- [TASK GOAL]
Among the lines below, return each one that contains the word "function".

(Beginning of RECORDED DATA)

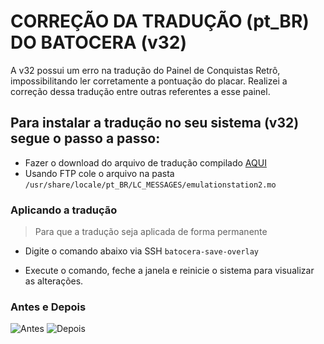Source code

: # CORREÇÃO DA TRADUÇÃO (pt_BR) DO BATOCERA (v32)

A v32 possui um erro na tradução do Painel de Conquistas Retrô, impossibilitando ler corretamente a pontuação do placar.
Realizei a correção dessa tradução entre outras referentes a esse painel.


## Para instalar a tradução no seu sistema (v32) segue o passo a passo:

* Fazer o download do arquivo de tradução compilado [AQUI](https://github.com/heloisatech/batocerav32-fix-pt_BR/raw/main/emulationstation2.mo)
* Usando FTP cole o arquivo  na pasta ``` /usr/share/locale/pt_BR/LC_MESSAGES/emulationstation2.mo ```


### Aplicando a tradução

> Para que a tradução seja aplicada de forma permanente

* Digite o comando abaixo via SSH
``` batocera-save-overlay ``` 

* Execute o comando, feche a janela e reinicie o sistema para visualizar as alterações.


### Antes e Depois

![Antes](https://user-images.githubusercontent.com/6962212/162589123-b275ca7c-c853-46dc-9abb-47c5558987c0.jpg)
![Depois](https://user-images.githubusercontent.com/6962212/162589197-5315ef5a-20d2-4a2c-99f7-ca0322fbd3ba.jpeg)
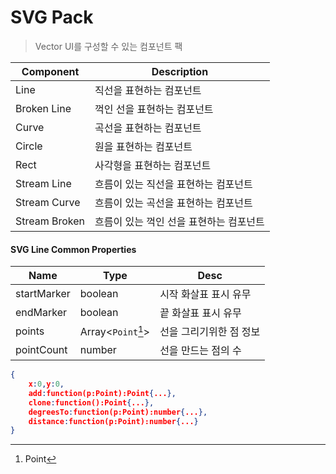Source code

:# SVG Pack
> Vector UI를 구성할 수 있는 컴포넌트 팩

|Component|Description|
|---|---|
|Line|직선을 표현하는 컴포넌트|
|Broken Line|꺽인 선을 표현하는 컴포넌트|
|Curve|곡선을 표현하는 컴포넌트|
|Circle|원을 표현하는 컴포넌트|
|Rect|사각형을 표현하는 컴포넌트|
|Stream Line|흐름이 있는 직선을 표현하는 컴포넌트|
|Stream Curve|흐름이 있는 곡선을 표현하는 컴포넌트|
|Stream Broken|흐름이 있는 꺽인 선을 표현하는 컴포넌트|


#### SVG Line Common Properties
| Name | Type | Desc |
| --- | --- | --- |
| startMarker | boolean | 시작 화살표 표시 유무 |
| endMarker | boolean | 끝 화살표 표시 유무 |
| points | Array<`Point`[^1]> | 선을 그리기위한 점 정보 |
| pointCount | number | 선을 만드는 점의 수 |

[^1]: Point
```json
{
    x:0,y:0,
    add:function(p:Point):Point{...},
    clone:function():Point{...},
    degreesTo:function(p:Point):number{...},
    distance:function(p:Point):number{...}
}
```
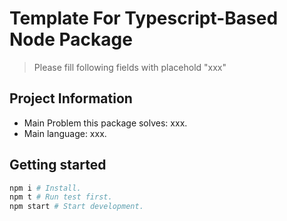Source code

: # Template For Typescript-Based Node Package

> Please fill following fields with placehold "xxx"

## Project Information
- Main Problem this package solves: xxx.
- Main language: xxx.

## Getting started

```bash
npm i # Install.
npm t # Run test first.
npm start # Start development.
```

(End of RECORDED DATA)

- [REPLY]
    add:function(p:Point):Point{...},
    clone:function():Point{...},
    degreesTo:function(p:Point):number{...},
    distance:function(p:Point):number{...}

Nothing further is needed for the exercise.